Sunny was defenseless. And even though it was a dream and hurting someone in a dream, physically, was next to impossible, she knew powerful dream demons could do enough psychological damage to a person that they’d never recover.
And while Gideon wasn’t a dream demon, whatever sort of demon this nox creature was creating in him was just as scary and way darker than Plaxo.
“I don’t want to be here,” Sunny said, speaking the honest truth but also doing her best not to sound like she was falling apart. “Let me out.”
Gideon came to stand on the opposite side of the old, green metal desk that now separated them. He put his fists on the flat surface and leaned over it toward her, his eyes bright and reminiscent of the man she knew. She had expected
him to look more like a monster by this point.

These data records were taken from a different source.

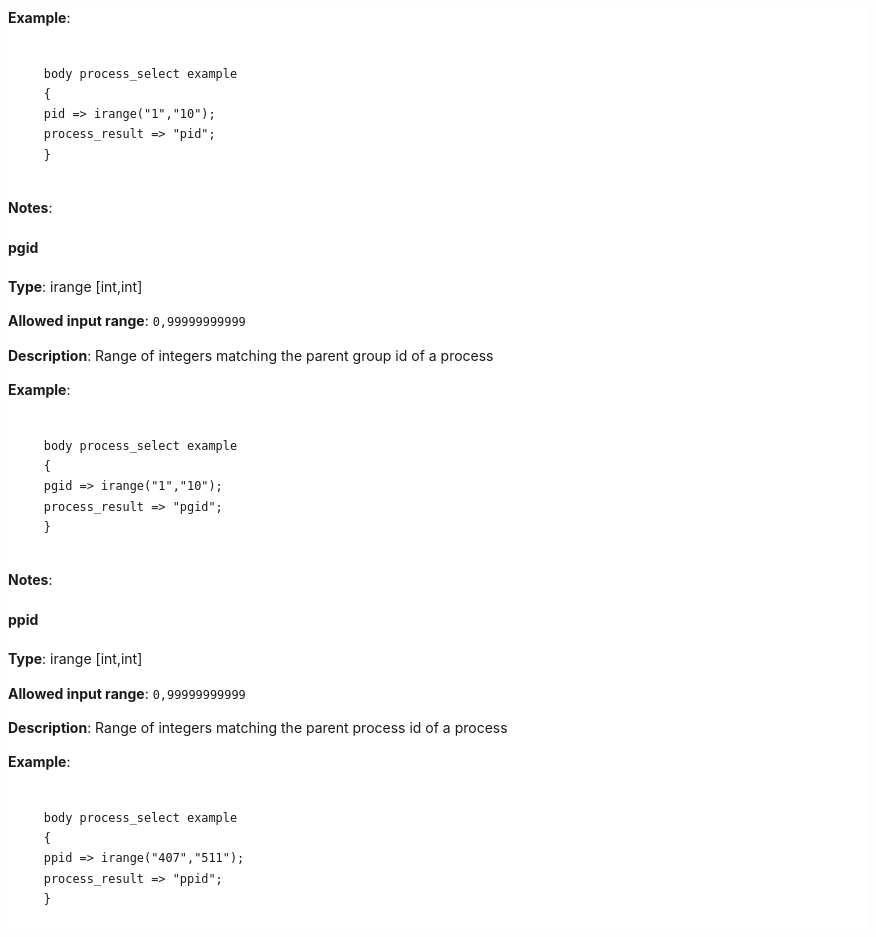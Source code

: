 **Example**:

```cf3
     
     body process_select example
     {
     pid => irange("1","10");
     process_result => "pid";
     }
     
```

**Notes**:  
   
   

#### pgid

**Type**: irange [int,int]

**Allowed input range**: `0,99999999999`

**Description**: Range of integers matching the parent group id of a
process

**Example**:

```cf3
     
     body process_select example
     {
     pgid => irange("1","10");
     process_result => "pgid";
     }
     
```

**Notes**:  
   
   

#### ppid

**Type**: irange [int,int]

**Allowed input range**: `0,99999999999`

**Description**: Range of integers matching the parent process id of a
process

**Example**:

```cf3
     
     body process_select example
     {
     ppid => irange("407","511");
     process_result => "ppid";
     }
     
```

“Not yet, Rosie,” he said, his smile spreading wide, revealing bright, shiny and perfectly square teeth. Again, she’d expected something more pointed, sharp and nox-ish.

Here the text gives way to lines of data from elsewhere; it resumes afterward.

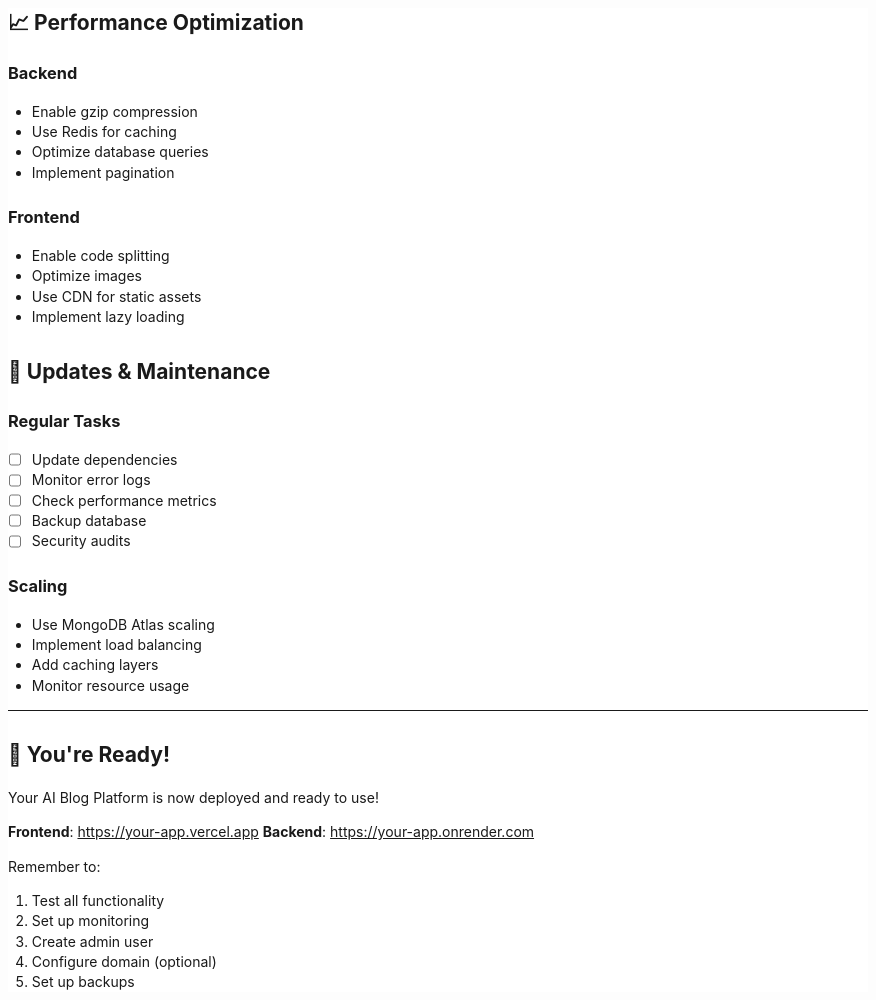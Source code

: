 ## 📈 Performance Optimization

### Backend

- Enable gzip compression
- Use Redis for caching
- Optimize database queries
- Implement pagination

### Frontend

- Enable code splitting
- Optimize images
- Use CDN for static assets
- Implement lazy loading

## 🔄 Updates & Maintenance

### Regular Tasks

- [ ] Update dependencies
- [ ] Monitor error logs
- [ ] Check performance metrics
- [ ] Backup database
- [ ] Security audits

### Scaling

- Use MongoDB Atlas scaling
- Implement load balancing
- Add caching layers
- Monitor resource usage

---

## 🎉 You're Ready!

Your AI Blog Platform is now deployed and ready to use!

**Frontend**: https://your-app.vercel.app
**Backend**: https://your-app.onrender.com

Remember to:

1. Test all functionality
2. Set up monitoring
3. Create admin user
4. Configure domain (optional)
5. Set up backups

“Why aren’t you more like them?” she asked, meaning the nox.
He held her gaze as shadows began swirling around at his feet, creeping up his back and sliding around his shoulders. The shadow skin. Okay—creepy.
“Who’s to say I’m not?” He rumbled, his voice growing deeper and more monotonous. “I’m very much like them when I want to be.”
She swallowed hard as the shadows disappeared back into the floor. Gideon didn’t speak much at first, simply taking her in with hard eyes. They were the same tawny gold they’d always been and his hair was the same golden brown that it’d always been—but it was longer now and held in a messy ponytail at the base of his head. He had a bit of a scruff on his cheeks now, making him look older and more hardened than her Gideon.
Even the Gideon who’d been along for the ride while they summoned the Guardians hadn’t been her Gideon. She hadn’t seen the man she fell in love with since Seattle—when he left with Azrael for the Shadow Realm. She realized now that she’d truly lost Gideon Lafayette the day the succubus army died and he sacrificed his freedom for her own.
So, what did this asshole want? To torment her?
“Do what you came to do or let me out of this stupid dream,” Sunny said as she took a step forward and gave the desk the hardest front kick she could. It was lighter than she’d expected, thankfully, and it slid back suddenly and violently, hitting Gideon in the lower body and forcing him to step back. “I’m too busy to screw around with your father’s games. Make your move. Or don’t. I truly don’t give a shit anymore.”
Gideon was still perfectly human when he smiled at her again.
“The fight’s much stronger in you than it’s ever been. That’s good, Sunshine,” he said, giving her an annoying slow clap. “You’re going to need it for what we have planned.”
“And you’re not going to tell me, right?”